Baiting can be a very effective way to harvest a deer. But there are a few key things one must do to see good results. The best time to use corn for deer, is usually in the winter, when natural browse is scarse. Also you cannot just put corn out one evening, come back the next morning, and expect to kill a deer over your corn pile. You must be consistant in putting out your corn, and must allow for enough time for the deer to find it. There are alternatives to pouring out corn on the ground, so you are not just feeding ***** and squirrels, especially with all of the mechanical feeders on the market.
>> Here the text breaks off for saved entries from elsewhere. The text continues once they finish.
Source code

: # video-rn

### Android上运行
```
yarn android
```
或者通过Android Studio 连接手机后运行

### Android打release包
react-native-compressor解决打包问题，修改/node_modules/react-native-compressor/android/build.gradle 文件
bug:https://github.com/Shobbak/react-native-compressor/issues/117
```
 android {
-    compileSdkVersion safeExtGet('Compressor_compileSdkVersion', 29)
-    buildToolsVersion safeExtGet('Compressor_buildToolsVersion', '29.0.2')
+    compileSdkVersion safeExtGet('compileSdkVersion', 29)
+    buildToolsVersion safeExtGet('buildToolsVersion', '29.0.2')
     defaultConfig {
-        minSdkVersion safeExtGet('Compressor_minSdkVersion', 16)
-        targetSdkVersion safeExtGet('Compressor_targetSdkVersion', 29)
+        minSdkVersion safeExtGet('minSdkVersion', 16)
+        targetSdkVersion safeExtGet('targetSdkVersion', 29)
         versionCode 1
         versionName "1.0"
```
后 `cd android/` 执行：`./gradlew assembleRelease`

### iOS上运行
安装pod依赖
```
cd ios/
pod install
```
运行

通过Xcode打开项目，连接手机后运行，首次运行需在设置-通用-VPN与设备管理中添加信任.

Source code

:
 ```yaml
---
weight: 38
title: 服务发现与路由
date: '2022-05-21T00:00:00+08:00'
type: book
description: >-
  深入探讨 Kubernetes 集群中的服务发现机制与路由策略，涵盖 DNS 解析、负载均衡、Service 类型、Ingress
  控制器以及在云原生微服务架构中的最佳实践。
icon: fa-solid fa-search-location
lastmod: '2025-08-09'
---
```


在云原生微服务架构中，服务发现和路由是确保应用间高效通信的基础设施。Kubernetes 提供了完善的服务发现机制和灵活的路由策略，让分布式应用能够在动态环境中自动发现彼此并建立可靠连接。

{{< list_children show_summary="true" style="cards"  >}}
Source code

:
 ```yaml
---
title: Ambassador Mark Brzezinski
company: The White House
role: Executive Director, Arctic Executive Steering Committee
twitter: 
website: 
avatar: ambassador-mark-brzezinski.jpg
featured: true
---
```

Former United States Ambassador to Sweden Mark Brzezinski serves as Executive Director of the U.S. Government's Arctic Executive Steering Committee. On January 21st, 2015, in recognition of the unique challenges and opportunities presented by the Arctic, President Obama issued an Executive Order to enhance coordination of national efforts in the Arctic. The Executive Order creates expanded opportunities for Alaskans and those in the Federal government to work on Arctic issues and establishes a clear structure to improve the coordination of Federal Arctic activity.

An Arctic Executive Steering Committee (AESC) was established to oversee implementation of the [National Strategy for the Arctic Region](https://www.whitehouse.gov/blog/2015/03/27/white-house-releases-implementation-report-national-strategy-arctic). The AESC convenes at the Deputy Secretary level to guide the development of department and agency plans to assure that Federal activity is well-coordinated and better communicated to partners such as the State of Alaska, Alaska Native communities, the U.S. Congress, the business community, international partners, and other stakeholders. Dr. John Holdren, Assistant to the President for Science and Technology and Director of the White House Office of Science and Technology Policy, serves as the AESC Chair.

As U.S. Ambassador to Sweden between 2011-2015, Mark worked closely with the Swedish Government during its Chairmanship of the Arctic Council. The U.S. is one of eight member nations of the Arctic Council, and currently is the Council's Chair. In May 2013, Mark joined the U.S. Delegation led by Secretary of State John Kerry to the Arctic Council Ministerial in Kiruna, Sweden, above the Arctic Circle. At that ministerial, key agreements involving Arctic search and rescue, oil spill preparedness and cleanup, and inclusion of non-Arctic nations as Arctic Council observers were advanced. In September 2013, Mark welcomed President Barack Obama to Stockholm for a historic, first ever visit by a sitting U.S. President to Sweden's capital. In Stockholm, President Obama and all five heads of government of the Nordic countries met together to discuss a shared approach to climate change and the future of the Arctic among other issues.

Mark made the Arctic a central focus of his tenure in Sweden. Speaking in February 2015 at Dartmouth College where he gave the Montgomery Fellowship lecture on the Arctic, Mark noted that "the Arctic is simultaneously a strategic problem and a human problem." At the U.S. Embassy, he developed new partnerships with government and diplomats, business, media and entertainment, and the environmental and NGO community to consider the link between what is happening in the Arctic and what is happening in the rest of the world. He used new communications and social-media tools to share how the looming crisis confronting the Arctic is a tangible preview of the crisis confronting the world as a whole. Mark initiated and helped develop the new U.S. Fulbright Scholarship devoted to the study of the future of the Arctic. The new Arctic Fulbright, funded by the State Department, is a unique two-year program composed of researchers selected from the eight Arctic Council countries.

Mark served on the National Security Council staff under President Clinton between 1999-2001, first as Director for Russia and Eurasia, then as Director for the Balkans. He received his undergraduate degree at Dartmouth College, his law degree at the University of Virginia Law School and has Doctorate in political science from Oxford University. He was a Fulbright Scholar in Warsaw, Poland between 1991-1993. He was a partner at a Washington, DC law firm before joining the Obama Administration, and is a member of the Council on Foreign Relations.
Wal-Mart actually sells corn for about $5 per forty pounds. Good luck this season!


----------



## jiggin'fool (Dec 18, 2005)

saw the bags of corn at walmart for $4!


----------



## bigjohn513 (Apr 6, 2004)

5 and 6 bucks a bag...wow...the poor farmer who grew the stuff ony got $1.63 last year per bushell (56#)
last time I went and got corn for the cows im thinking it was around 2.00 a bushell but I bought 75 bushell..so around 4200 # for $150.00
I know none of you need that much but if you know anyone who has cattle or even someone who has a corn stove they might sell you some


----------



## BigDave (Jun 3, 2004)

Go out and look for a guy with grain bins. We have been hauling corn for a couple weeks. Stop and ask to buy some from him as he loads his truck. If the bin is low enough to open an access door you could 5 gal. bucket it that way. Offer him 2.50 for 2-3 5 gallon buckets full and you both win.


----------



## H2O Mellon (Apr 5, 2004)

I go to grain elevators (grain stores). The one I use mostly is Carroll's in Laureville. It is $3.50 for a 50# bag of shelled corn. The walmart corn is packaged by Moultie & is VERY clean. It is sold in 40# bags & is $4.28. BUT.... why not support the local grain stores if you can. In my opinon the worst place to buy it is Tracor Supply Co. It is about $6 (as prev mentioned) for a 50$ bag. There is no way Tractor Supply should have to sell it for that.


----------



## swantucky (Dec 21, 2004)

My buddy and I went a step further and bought a grain wagon. The farmer we deal with keeps some in his silo year round. We just pull the wagon over there and fill up when we need it. We go through quite a bit every year though. I have a 55 gallon drum feeder behind the house and my dad has one at the cabin that we keep stocked year round. My buddy raises deer so he usees quite a chunk also. When you buy in bulk the price really goes down.


----------



## kasting king (Aug 17, 2006)

we take my 3/4 ton truck lay a tarp in the back and go to the grain elevator. the price is great, compared to the bag price. then we drive to all the feeders between both properties 8 total and fill. whats left over we put in trash cans for next time


----------